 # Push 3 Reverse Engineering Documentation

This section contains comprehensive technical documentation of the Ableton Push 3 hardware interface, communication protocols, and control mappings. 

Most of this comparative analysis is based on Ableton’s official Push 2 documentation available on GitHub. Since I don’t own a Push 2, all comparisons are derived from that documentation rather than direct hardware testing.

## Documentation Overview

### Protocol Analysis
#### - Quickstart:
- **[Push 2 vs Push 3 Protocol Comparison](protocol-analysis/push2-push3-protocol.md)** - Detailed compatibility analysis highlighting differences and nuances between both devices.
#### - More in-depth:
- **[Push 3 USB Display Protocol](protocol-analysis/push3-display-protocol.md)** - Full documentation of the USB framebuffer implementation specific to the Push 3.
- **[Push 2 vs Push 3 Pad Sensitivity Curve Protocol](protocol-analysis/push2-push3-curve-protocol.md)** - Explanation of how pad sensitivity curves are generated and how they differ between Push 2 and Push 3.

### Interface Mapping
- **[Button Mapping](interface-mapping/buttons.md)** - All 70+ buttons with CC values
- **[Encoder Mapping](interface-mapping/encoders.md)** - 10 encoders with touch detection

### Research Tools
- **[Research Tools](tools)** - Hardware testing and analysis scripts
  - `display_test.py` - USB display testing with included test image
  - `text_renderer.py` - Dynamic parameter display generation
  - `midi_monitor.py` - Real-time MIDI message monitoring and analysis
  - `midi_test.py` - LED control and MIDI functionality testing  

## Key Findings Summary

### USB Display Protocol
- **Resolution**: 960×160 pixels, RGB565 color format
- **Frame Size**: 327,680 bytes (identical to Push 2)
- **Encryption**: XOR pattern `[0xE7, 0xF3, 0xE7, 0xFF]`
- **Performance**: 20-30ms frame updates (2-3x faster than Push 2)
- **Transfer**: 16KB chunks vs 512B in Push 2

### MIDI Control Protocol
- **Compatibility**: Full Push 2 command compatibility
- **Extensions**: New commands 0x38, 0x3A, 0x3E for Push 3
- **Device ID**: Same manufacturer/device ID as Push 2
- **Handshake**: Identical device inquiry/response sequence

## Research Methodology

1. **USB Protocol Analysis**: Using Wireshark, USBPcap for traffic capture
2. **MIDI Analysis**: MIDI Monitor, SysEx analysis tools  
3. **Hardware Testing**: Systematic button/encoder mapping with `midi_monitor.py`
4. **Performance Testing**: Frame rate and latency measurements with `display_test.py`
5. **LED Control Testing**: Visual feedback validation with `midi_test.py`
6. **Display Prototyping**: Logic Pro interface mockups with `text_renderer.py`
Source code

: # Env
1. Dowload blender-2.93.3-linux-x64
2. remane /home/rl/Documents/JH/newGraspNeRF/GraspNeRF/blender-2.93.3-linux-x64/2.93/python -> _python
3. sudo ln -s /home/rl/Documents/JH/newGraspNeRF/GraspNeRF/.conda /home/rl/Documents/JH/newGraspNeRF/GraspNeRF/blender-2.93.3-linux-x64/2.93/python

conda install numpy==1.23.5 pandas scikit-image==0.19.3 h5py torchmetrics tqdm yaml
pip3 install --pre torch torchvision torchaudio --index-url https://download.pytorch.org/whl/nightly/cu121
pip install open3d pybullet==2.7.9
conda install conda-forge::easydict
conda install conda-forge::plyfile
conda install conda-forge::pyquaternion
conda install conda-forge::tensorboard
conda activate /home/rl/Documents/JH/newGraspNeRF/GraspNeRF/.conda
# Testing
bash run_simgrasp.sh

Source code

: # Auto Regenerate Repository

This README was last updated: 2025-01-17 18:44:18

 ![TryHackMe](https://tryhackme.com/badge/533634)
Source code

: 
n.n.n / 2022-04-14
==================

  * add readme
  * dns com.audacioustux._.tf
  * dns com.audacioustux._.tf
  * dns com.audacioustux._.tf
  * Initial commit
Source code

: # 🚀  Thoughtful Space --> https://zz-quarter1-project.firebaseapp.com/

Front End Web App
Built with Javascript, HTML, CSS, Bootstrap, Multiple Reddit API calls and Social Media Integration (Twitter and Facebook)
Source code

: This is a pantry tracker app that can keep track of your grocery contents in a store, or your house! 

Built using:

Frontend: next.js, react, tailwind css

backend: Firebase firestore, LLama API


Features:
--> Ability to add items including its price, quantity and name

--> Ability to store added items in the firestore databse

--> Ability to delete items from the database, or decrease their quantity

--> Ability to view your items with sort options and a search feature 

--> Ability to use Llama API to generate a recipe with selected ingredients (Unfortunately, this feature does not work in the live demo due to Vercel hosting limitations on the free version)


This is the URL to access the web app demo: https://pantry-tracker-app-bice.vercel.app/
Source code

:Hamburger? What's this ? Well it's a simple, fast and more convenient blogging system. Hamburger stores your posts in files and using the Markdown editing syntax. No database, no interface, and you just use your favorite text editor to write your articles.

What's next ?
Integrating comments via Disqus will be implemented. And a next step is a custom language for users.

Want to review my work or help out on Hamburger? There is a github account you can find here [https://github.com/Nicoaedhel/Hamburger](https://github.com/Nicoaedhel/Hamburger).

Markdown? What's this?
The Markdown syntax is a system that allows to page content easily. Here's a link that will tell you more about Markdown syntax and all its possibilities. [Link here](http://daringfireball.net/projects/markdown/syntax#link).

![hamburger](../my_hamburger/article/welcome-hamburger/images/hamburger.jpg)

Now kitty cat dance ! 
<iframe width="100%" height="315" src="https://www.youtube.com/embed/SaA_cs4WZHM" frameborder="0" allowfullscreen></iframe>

- GOAL OF THE EXERCISE
Set down each record above without changing a single word.

- RESULT OF THIS EXERCISE
 # Push 3 Reverse Engineering Documentation

This section contains comprehensive technical documentation of the Ableton Push 3 hardware interface, communication protocols, and control mappings. 

Most of this comparative analysis is based on Ableton’s official Push 2 documentation available on GitHub. Since I don’t own a Push 2, all comparisons are derived from that documentation rather than direct hardware testing.

## Documentation Overview

### Protocol Analysis
#### - Quickstart:
- **[Push 2 vs Push 3 Protocol Comparison](protocol-analysis/push2-push3-protocol.md)** - Detailed compatibility analysis highlighting differences and nuances between both devices.
#### - More in-depth:
- **[Push 3 USB Display Protocol](protocol-analysis/push3-display-protocol.md)** - Full documentation of the USB framebuffer implementation specific to the Push 3.
- **[Push 2 vs Push 3 Pad Sensitivity Curve Protocol](protocol-analysis/push2-push3-curve-protocol.md)** - Explanation of how pad sensitivity curves are generated and how they differ between Push 2 and Push 3.

### Interface Mapping
- **[Button Mapping](interface-mapping/buttons.md)** - All 70+ buttons with CC values
- **[Encoder Mapping](interface-mapping/encoders.md)** - 10 encoders with touch detection

### Research Tools
- **[Research Tools](tools)** - Hardware testing and analysis scripts
  - `display_test.py` - USB display testing with included test image
  - `text_renderer.py` - Dynamic parameter display generation
  - `midi_monitor.py` - Real-time MIDI message monitoring and analysis
  - `midi_test.py` - LED control and MIDI functionality testing  

## Key Findings Summary

### USB Display Protocol
- **Resolution**: 960×160 pixels, RGB565 color format
- **Frame Size**: 327,680 bytes (identical to Push 2)
- **Encryption**: XOR pattern `[0xE7, 0xF3, 0xE7, 0xFF]`
- **Performance**: 20-30ms frame updates (2-3x faster than Push 2)
- **Transfer**: 16KB chunks vs 512B in Push 2

### MIDI Control Protocol
- **Compatibility**: Full Push 2 command compatibility
- **Extensions**: New commands 0x38, 0x3A, 0x3E for Push 3
- **Device ID**: Same manufacturer/device ID as Push 2
- **Handshake**: Identical device inquiry/response sequence

## Research Methodology

1. **USB Protocol Analysis**: Using Wireshark, USBPcap for traffic capture
2. **MIDI Analysis**: MIDI Monitor, SysEx analysis tools  
3. **Hardware Testing**: Systematic button/encoder mapping with `midi_monitor.py`
4. **Performance Testing**: Frame rate and latency measurements with `display_test.py`
5. **LED Control Testing**: Visual feedback validation with `midi_test.py`
6. **Display Prototyping**: Logic Pro interface mockups with `text_renderer.py`
Source code

: # Env
1. Dowload blender-2.93.3-linux-x64
2. remane /home/rl/Documents/JH/newGraspNeRF/GraspNeRF/blender-2.93.3-linux-x64/2.93/python -> _python
3. sudo ln -s /home/rl/Documents/JH/newGraspNeRF/GraspNeRF/.conda /home/rl/Documents/JH/newGraspNeRF/GraspNeRF/blender-2.93.3-linux-x64/2.93/python

conda install numpy==1.23.5 pandas scikit-image==0.19.3 h5py torchmetrics tqdm yaml
pip3 install --pre torch torchvision torchaudio --index-url https://download.pytorch.org/whl/nightly/cu121
pip install open3d pybullet==2.7.9
conda install conda-forge::easydict
conda install conda-forge::plyfile
conda install conda-forge::pyquaternion
conda install conda-forge::tensorboard
conda activate /home/rl/Documents/JH/newGraspNeRF/GraspNeRF/.conda
# Testing
bash run_simgrasp.sh

Source code

: # Auto Regenerate Repository

This README was last updated: 2025-01-17 18:44:18

 ![TryHackMe](https://tryhackme.com/badge/533634)
Source code

: 
n.n.n / 2022-04-14
==================

  * add readme
  * dns com.audacioustux._.tf
  * dns com.audacioustux._.tf
  * dns com.audacioustux._.tf
  * Initial commit
Source code

: # 🚀  Thoughtful Space --> https://zz-quarter1-project.firebaseapp.com/

Front End Web App
Built with Javascript, HTML, CSS, Bootstrap, Multiple Reddit API calls and Social Media Integration (Twitter and Facebook)
Source code

: This is a pantry tracker app that can keep track of your grocery contents in a store, or your house! 

Built using:

Frontend: next.js, react, tailwind css

backend: Firebase firestore, LLama API


Features:
--> Ability to add items including its price, quantity and name

--> Ability to store added items in the firestore databse

--> Ability to delete items from the database, or decrease their quantity

--> Ability to view your items with sort options and a search feature 

--> Ability to use Llama API to generate a recipe with selected ingredients (Unfortunately, this feature does not work in the live demo due to Vercel hosting limitations on the free version)


This is the URL to access the web app demo: https://pantry-tracker-app-bice.vercel.app/
Source code

:Hamburger? What's this ? Well it's a simple, fast and more convenient blogging system. Hamburger stores your posts in files and using the Markdown editing syntax. No database, no interface, and you just use your favorite text editor to write your articles.

What's next ?
Integrating comments via Disqus will be implemented. And a next step is a custom language for users.

Want to review my work or help out on Hamburger? There is a github account you can find here [https://github.com/Nicoaedhel/Hamburger](https://github.com/Nicoaedhel/Hamburger).

Markdown? What's this?
The Markdown syntax is a system that allows to page content easily. Here's a link that will tell you more about Markdown syntax and all its possibilities. [Link here](http://daringfireball.net/projects/markdown/syntax#link).

![hamburger](../my_hamburger/article/welcome-hamburger/images/hamburger.jpg)

Now kitty cat dance ! 
<iframe width="100%" height="315" src="https://www.youtube.com/embed/SaA_cs4WZHM" frameborder="0" allowfullscreen></iframe>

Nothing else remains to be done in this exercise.